Problem requirements
Find the lines in these entries that include the word "známkou" and state how many there are, with no other words.

----

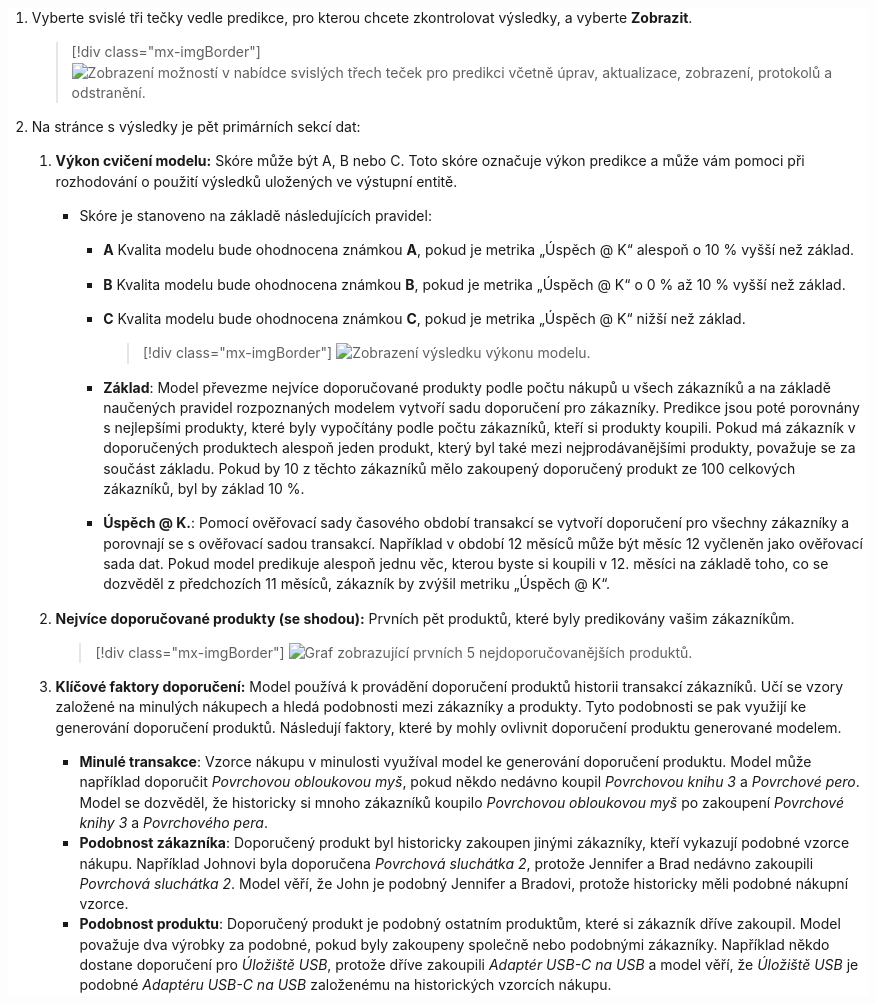1. Vyberte svislé tři tečky vedle predikce, pro kterou chcete zkontrolovat výsledky, a vyberte **Zobrazit**.
   > [!div class="mx-imgBorder"]
   > ![Zobrazení možností v nabídce svislých třech teček pro predikci včetně úprav, aktualizace, zobrazení, protokolů a odstranění.](media/product-recommendation-verticalellipses.PNG "Zobrazení možností v nabídce svislých třech teček pro predikci včetně úprav, aktualizace, zobrazení, protokolů a odstranění")

1. Na stránce s výsledky je pět primárních sekcí dat:
    1. **Výkon cvičení modelu:** Skóre může být A, B nebo C. Toto skóre označuje výkon predikce a může vám pomoci při rozhodování o použití výsledků uložených ve výstupní entitě.
        - Skóre je stanoveno na základě následujících pravidel:
            - **A** Kvalita modelu bude ohodnocena známkou **A**, pokud je metrika „Úspěch @ K“ alespoň o 10 % vyšší než základ. 
            - **B** Kvalita modelu bude ohodnocena známkou **B**, pokud je metrika „Úspěch @ K“ o 0 % až 10 % vyšší než základ.
            - **C** Kvalita modelu bude ohodnocena známkou **C**, pokud je metrika „Úspěch @ K“ nižší než základ.

               > [!div class="mx-imgBorder"]
               > ![Zobrazení výsledku výkonu modelu.](media/product-recommendation-modelperformance.PNG "Zobrazení výsledku výkonu modelu")
            - **Základ**: Model převezme nejvíce doporučované produkty podle počtu nákupů u všech zákazníků a na základě naučených pravidel rozpoznaných modelem vytvoří sadu doporučení pro zákazníky. Predikce jsou poté porovnány s nejlepšími produkty, které byly vypočítány podle počtu zákazníků, kteří si produkty koupili. Pokud má zákazník v doporučených produktech alespoň jeden produkt, který byl také mezi nejprodávanějšími produkty, považuje se za součást základu. Pokud by 10 z těchto zákazníků mělo zakoupený doporučený produkt ze 100 celkových zákazníků, byl by základ 10 %.
            - **Úspěch @ K.**: Pomocí ověřovací sady časového období transakcí se vytvoří doporučení pro všechny zákazníky a porovnají se s ověřovací sadou transakcí. Například v období 12 měsíců může být měsíc 12 vyčleněn jako ověřovací sada dat. Pokud model predikuje alespoň jednu věc, kterou byste si koupili v 12. měsíci na základě toho, co se dozvěděl z předchozích 11 měsíců, zákazník by zvýšil metriku „Úspěch @ K“.

    1. **Nejvíce doporučované produkty (se shodou):** Prvních pět produktů, které byly predikovány vašim zákazníkům.
       > [!div class="mx-imgBorder"]
       > ![Graf zobrazující prvních 5 nejdoporučovanějších produktů.](media/product-recommendation-topproducts.PNG "Graf zobrazující prvních 5 nejdoporučovanějších produktů")

    1. **Klíčové faktory doporučení:** Model používá k provádění doporučení produktů historii transakcí zákazníků. Učí se vzory založené na minulých nákupech a hledá podobnosti mezi zákazníky a produkty. Tyto podobnosti se pak využijí ke generování doporučení produktů.
    Následují faktory, které by mohly ovlivnit doporučení produktu generované modelem.
        - **Minulé transakce**: Vzorce nákupu v minulosti využíval model ke generování doporučení produktu. Model může například doporučit *Povrchovou obloukovou myš*, pokud někdo nedávno koupil *Povrchovou knihu 3* a *Povrchové pero*. Model se dozvěděl, že historicky si mnoho zákazníků koupilo *Povrchovou obloukovou myš* po zakoupení *Povrchové knihy 3* a *Povrchového pera*.
        - **Podobnost zákazníka**: Doporučený produkt byl historicky zakoupen jinými zákazníky, kteří vykazují podobné vzorce nákupu. Například Johnovi byla doporučena *Povrchová sluchátka 2*, protože Jennifer a Brad nedávno zakoupili *Povrchová sluchátka 2*. Model věří, že John je podobný Jennifer a Bradovi, protože historicky měli podobné nákupní vzorce.
        - **Podobnost produktu**: Doporučený produkt je podobný ostatním produktům, které si zákazník dříve zakoupil. Model považuje dva výrobky za podobné, pokud byly zakoupeny společně nebo podobnými zákazníky. Například někdo dostane doporučení pro *Úložiště USB*, protože dříve zakoupili *Adaptér USB-C na USB* a model věří, že *Úložiště USB* je podobné *Adaptéru USB-C na USB* založenému na historických vzorcích nákupu.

----

Solved problem
3